I have difficulty when it comes to initiating a conversation. I validated it from the people I work with. Whenever I find a challenge, I actively try to work on it. But recently I have wasted a lot of time and have avoided learning new things. Last weekend when a school friend of mine pinged for some work, I asked her if we can meet up. Another friend from school joined us. It was more than a decade I had seen both of them.

As we started understanding our married life, there were a few questions about how I started writing. While telling them about how I used to find out time during my engineering days and how trying to impress people (read a few girls.) led me into writing more stories, I recently realized it makes me feel better after writing. When I mentioned that these days I have made myself too busy, to take out 20 minutes to write. I was telling them about the projects I had left incomplete.

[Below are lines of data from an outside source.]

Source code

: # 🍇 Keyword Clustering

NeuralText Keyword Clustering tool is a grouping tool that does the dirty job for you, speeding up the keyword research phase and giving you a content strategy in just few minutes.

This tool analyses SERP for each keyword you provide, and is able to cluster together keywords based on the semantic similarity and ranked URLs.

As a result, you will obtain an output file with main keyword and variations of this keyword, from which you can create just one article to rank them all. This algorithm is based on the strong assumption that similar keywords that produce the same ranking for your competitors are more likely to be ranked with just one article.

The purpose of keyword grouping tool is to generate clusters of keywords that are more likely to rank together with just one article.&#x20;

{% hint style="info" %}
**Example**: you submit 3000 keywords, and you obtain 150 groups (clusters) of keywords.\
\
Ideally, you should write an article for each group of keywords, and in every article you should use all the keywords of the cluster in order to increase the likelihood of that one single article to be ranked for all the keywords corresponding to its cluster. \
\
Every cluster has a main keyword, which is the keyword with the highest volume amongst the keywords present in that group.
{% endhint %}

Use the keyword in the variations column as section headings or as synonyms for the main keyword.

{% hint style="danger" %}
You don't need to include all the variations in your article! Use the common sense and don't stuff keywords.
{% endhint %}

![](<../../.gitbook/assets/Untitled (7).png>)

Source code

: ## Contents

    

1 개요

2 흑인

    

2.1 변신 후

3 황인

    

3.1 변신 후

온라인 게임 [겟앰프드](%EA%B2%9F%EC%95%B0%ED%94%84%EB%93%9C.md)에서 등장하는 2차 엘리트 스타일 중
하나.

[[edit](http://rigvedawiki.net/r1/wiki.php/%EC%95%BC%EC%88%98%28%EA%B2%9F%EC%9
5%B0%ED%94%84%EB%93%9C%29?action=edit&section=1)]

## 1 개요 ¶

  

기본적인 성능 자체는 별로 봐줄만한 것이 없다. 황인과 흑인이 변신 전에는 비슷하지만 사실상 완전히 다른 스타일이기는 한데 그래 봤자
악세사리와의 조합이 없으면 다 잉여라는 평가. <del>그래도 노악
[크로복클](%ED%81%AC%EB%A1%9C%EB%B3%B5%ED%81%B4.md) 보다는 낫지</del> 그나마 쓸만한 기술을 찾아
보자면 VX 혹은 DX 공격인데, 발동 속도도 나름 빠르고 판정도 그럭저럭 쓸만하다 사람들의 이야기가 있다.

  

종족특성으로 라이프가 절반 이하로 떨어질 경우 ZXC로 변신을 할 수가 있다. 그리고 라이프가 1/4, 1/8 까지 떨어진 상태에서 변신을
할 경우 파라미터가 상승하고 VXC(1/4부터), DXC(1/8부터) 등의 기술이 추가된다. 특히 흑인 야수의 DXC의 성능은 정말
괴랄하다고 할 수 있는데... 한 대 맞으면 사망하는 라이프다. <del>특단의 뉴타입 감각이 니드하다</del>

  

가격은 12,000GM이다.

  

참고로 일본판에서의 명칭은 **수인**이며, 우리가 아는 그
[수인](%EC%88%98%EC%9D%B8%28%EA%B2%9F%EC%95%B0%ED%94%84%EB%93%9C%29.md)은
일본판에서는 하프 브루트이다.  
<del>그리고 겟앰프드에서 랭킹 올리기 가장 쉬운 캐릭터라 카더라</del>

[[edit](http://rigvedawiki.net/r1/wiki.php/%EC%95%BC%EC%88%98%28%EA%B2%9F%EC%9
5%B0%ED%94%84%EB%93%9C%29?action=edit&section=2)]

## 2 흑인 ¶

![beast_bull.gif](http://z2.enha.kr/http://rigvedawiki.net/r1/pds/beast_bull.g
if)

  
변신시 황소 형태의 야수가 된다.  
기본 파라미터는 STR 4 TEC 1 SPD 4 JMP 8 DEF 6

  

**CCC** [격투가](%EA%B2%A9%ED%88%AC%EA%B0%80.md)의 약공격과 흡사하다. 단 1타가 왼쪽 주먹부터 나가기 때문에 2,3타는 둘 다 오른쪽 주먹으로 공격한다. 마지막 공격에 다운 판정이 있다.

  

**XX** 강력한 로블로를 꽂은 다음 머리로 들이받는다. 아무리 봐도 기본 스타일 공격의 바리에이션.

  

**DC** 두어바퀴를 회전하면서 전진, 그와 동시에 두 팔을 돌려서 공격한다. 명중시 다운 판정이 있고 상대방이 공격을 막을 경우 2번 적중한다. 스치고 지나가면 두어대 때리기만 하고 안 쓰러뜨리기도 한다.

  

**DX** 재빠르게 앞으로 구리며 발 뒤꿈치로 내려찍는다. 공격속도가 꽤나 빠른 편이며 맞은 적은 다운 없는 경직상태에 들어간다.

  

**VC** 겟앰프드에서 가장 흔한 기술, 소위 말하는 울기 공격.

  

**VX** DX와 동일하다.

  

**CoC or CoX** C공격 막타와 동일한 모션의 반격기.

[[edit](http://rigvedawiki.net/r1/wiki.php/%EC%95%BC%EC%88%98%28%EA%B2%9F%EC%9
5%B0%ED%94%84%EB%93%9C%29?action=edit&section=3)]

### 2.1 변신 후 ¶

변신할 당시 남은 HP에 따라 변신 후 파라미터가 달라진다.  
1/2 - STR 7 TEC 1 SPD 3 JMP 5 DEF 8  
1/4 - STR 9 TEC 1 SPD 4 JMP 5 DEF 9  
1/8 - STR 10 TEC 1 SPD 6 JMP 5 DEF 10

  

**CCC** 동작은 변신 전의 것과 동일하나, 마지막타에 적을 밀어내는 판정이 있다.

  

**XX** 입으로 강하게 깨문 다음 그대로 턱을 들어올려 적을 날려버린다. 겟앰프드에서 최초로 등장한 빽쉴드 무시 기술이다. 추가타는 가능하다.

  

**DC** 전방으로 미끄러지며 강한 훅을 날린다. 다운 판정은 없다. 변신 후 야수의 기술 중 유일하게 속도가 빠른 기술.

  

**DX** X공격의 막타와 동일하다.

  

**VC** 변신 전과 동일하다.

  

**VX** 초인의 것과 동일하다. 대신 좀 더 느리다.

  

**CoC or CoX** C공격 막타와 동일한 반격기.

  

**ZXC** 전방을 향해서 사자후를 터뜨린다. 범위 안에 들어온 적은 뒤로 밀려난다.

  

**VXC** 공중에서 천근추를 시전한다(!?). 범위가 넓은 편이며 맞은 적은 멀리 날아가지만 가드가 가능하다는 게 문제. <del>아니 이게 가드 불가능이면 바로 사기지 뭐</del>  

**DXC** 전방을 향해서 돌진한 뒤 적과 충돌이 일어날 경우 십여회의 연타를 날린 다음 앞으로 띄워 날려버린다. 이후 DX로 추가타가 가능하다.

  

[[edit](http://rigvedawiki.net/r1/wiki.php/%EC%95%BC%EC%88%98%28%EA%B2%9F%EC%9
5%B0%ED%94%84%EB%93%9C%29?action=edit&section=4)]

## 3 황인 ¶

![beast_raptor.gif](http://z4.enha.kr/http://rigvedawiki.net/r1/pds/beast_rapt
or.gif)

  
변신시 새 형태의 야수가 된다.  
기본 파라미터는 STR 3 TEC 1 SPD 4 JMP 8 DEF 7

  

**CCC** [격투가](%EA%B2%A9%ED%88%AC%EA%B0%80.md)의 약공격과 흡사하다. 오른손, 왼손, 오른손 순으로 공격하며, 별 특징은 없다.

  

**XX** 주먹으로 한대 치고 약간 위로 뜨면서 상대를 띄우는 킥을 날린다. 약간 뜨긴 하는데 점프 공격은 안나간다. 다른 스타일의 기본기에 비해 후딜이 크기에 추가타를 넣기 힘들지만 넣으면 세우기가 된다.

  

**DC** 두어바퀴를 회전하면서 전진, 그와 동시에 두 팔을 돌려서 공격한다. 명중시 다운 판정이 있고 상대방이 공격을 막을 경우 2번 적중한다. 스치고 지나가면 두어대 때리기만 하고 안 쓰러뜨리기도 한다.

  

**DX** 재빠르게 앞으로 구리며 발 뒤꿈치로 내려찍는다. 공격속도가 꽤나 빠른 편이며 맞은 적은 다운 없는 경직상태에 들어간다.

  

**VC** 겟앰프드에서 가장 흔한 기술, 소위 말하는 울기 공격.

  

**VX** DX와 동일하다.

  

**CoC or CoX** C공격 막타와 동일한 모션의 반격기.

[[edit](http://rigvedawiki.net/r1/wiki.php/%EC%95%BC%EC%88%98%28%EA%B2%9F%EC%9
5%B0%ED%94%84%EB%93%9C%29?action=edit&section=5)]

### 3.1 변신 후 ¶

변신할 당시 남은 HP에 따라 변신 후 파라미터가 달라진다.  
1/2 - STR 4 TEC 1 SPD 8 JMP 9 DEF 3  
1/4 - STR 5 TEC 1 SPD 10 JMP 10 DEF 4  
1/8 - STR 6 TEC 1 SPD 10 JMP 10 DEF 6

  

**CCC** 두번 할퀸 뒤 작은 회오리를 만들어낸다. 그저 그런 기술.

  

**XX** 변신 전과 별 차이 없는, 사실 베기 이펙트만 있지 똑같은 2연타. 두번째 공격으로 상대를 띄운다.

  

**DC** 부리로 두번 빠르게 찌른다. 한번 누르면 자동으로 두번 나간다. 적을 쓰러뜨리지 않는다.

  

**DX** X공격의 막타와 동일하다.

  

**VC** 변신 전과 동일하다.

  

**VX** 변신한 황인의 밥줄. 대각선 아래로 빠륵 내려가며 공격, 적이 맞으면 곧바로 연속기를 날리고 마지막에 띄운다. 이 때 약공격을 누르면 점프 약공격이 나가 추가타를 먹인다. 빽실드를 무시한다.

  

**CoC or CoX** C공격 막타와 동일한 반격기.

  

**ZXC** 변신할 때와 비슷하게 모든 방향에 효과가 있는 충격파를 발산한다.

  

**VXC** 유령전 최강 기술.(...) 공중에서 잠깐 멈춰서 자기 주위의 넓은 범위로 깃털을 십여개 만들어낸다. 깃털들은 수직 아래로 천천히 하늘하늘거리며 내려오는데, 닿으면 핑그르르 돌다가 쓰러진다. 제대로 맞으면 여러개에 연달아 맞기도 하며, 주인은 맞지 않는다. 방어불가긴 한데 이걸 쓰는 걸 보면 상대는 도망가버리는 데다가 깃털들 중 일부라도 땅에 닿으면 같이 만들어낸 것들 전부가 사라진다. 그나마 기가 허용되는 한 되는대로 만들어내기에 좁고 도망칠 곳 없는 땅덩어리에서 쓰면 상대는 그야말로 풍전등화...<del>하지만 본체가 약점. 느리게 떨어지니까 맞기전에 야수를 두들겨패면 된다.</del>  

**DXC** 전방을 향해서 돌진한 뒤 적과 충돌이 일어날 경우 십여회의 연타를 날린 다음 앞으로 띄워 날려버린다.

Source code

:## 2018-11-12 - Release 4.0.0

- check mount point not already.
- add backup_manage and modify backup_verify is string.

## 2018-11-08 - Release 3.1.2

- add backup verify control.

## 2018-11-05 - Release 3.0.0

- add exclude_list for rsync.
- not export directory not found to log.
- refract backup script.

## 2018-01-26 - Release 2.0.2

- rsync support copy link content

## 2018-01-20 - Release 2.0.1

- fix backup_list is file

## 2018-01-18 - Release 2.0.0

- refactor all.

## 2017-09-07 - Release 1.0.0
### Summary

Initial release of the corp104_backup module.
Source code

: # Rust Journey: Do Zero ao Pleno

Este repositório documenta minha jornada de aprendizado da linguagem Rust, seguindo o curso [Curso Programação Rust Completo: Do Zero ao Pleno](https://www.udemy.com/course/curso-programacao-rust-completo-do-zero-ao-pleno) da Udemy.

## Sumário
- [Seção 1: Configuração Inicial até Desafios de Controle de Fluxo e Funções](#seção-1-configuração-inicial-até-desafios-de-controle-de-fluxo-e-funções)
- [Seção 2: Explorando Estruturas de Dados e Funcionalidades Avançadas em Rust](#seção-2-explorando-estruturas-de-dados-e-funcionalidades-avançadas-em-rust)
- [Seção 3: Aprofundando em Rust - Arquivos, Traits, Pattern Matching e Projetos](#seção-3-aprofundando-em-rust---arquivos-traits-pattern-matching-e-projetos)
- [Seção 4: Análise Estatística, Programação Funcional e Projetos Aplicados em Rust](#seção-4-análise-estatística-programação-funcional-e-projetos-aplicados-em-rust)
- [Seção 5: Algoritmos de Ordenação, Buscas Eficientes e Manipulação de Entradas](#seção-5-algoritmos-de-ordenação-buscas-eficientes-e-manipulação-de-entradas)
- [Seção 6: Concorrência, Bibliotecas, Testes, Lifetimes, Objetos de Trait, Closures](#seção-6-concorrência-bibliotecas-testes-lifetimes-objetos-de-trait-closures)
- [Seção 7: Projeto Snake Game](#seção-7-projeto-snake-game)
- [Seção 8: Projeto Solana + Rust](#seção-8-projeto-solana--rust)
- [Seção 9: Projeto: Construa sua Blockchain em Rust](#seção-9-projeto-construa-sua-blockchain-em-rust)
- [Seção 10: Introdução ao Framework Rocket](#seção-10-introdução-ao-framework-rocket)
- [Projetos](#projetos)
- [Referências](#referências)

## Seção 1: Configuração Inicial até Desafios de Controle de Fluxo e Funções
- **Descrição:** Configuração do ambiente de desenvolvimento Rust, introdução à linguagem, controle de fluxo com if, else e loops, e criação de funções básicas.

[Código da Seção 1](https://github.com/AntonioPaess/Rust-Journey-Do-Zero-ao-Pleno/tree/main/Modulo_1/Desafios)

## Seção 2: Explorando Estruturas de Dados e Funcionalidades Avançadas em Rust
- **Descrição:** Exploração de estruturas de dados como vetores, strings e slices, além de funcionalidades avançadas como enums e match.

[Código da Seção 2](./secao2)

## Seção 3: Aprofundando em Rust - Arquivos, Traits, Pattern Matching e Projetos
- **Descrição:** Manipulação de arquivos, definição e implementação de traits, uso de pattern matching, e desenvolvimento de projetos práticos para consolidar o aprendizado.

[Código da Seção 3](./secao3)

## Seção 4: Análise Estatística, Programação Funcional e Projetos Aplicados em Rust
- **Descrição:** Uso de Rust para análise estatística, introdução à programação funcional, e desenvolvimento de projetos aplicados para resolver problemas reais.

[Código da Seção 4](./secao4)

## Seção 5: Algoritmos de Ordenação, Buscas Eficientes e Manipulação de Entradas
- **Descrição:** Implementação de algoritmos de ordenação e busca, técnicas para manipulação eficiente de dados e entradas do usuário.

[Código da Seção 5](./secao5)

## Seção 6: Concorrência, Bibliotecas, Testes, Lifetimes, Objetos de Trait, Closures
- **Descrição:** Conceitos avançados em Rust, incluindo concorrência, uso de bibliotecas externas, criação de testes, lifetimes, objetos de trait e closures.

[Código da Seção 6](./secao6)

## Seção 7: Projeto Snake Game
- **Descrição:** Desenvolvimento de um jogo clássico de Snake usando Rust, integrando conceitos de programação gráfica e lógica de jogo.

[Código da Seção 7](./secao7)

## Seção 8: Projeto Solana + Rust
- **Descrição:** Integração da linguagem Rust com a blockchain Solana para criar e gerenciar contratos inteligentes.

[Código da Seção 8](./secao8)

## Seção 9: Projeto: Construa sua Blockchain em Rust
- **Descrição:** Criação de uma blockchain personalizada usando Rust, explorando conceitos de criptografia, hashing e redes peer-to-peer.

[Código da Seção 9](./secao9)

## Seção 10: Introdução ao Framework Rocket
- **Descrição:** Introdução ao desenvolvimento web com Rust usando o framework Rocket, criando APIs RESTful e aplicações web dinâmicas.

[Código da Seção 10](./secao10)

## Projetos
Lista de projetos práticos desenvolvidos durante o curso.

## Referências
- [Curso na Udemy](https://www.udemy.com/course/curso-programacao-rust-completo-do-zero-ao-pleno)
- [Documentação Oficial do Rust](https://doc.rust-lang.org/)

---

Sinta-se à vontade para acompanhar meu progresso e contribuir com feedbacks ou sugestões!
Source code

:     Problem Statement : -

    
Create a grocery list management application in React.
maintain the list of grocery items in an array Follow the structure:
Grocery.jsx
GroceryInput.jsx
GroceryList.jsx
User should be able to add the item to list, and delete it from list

That is when I thought about telling them the story I was planning to write this weekend, which I had convinced myself not to write by stating that I was too busy. Every story has an inspiration. In the name of fantasy, I do have told stories where I literally meant what I wrote. I was telling my friends how my recent inspiration for my next 3-minute read came from.

I was with my colleagues last week and we waited long back to hang around post-work, on my way home I took an auto-rickshaw. It was 11:16 and I could see a few notifications on my mobile. Only 1% battery was remaining. For all the people who know me, I live my life with 1-15% of battery, anything more than that is an indication that someone from home has been kind enough to charge my phone.

With a phone as good as dead and the auto rushing towards home, I could feel the relatively cool breeze after a hot summer day. The time in the night, the highway, and with the head inclined on the seat support, it is the best way to swing the mind in the future and past. I loved every bit of it. That is when, I looked down at my phone, tightly clutched in my left hand. I have used the phone for a long time now.

I was wondering how this phone has lived a life of its own with me. My father gifted me the phone. Ever since then, the phone has seen my fight, my cry, my depressed emotions, my happiness, my joy, my failure, and my success. It knows when I feel low, and I don’t want to talk. It has been with me for calls as long as five hours at a stretch. It has seen people come, and people go.

I don’t think most of us have anything apart from the phone, that we spend the most time with. If it could feel me, and If I could have felt it, it would have been my best companion. While traveling from South to North, while capturing pictures, sending millions of text messages, knowing the secrets that I wouldn’t probably share with anyone rests in the memory of the phone.

When you read this, and if you are reading it on the phone, ask yourself, how much does this piece of metal or fabricated plastic powered by a battery own a share of your life?
You might change it, buy a new one, but remember one thing, somewhere deep down the memory of you in it still leaves.